When brain injury expert Ian Bermeo started running short lessons in Greater Victoria Grade 12 classrooms this year, he was shocked by how little students knew about the topic.
More than 30 per cent of concussions reported each year are experienced by people aged 10 to 19, but they are one of the least likely demographics to know about the causes, symptoms and long-term impacts of such injuries, a 2016 study from the Orthopaedic Journal of Sports Medicine found.
It’s not that teens aren’t smart, Bermeo clarified, it’s just that they’ve received no education on the topic.
“Most students seem to think that concussions are a normal part of life, an injury you can easily brush off. But in reality, concussions are dangerous and can cause potentially life-altering, or even life-threatening, problems if not handled appropriately,” he said in a statement.
That’s where the Victoria Brain Injury Society comes in.

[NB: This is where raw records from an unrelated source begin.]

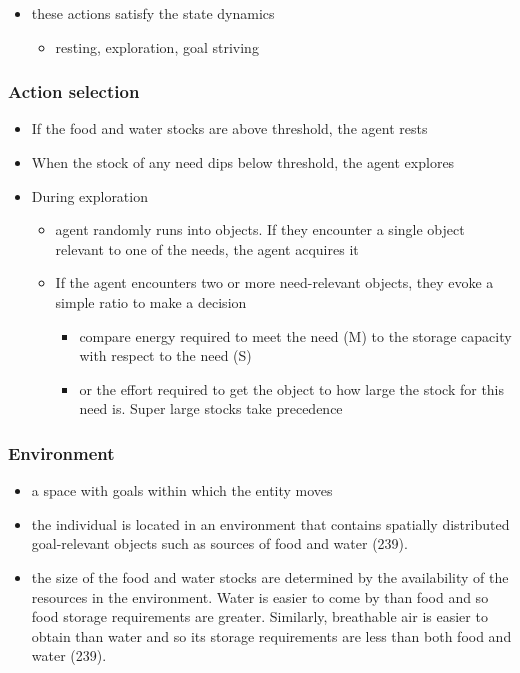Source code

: \documentclass[english,,man]{apa6}
\providecommand{\tightlist}{%
  \setlength{\itemsep}{0pt}\setlength{\parskip}{0pt}}
\theoremstyle{definition}
\theoremstyle{definition}
\theoremstyle{definition}
\theoremstyle{remark}
\begin{document}
\begin{itemize}
\item
  these actions satisfy the state dynamics

  \begin{itemize}
  \tightlist
  \item
    resting, exploration, goal striving
  \end{itemize}
\end{itemize}

\hypertarget{action-selection-1}{%
\subsubsection{Action selection}\label{action-selection-1}}

\begin{itemize}
\item
  If the food and water stocks are above threshold, the agent rests
\item
  When the stock of any need dips below threshold, the agent explores
\item
  During exploration

  \begin{itemize}
  \tightlist
  \item
    agent randomly runs into objects. If they encounter a single object
    relevant to one of the needs, the agent acquires it
  \item
    If the agent encounters two or more need-relevant objects, they
    evoke a simple ratio to make a decision

    \begin{itemize}
    \tightlist
    \item
      compare energy required to meet the need (M) to the storage
      capacity with respect to the need (S)
    \item
      or the effort required to get the object to how large the stock
      for this need is. Super large stocks take precedence
    \end{itemize}
  \end{itemize}
\end{itemize}

\hypertarget{environment}{%
\subsubsection{Environment}\label{environment}}

\begin{itemize}
\tightlist
\item
  a space with goals within which the entity moves
\item
  the individual is located in an environment that contains spatially
  distributed goal-relevant objects such as sources of food and water
  (239).
\item
  the size of the food and water stocks are determined by the
  availability of the resources in the environment. Water is easier to
  come by than food and so food storage requirements are greater.
  Similarly, breathable air is easier to obtain than water and so its
  storage requirements are less than both food and water (239).
\end{itemize}
\end{document}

The group just launched its Student Head Injury Neuro Education program and is hoping to deliver it to as many classrooms and sports teams in the Capital Regional District as possible.
Bermeo, one of the program facilitators, told Black Press Media brain injuries in youth are usually caused by car crashes, work accidents, concussions and, occasionally, substance abuse. Even activities as seemingly harmless as dancing can sometimes cause damage, he said.
“A concussion can happen anywhere. You don’t even need to hit your head, it’s just about quickly rattling the brain. Because the brain isn’t really attached to the cranium, sometimes when our body moves and we stop suddenly, the insides keep going,” Bermeo said.
In other words, it isn’t just rugby and football players who should be aware.
The messaging is especially important for young people, because their brains are still developing, Bermeo said.
“I want them to be armed with knowledge so they can make some sound decisions.”
The long-term effects of even a minor injury can be serious. Victoria Brain Injury Society executive director Pam Prewett said increased anxiety and depression are common, even years after suffering a concussion.
A 2016 report in the Canadian Medical Association Journal following 235,110 patients with concussions found 667 of them committed suicide after 10 years.
On the mild end, symptoms can still be difficult for youth to navigate.
“Your brain is scrambled, for lack of a better term. You’re different, but it’s an invisible disability,” Prewett said.
Long term, the society is hoping to recruit students with lived experience to facilitate peer support and educational sessions.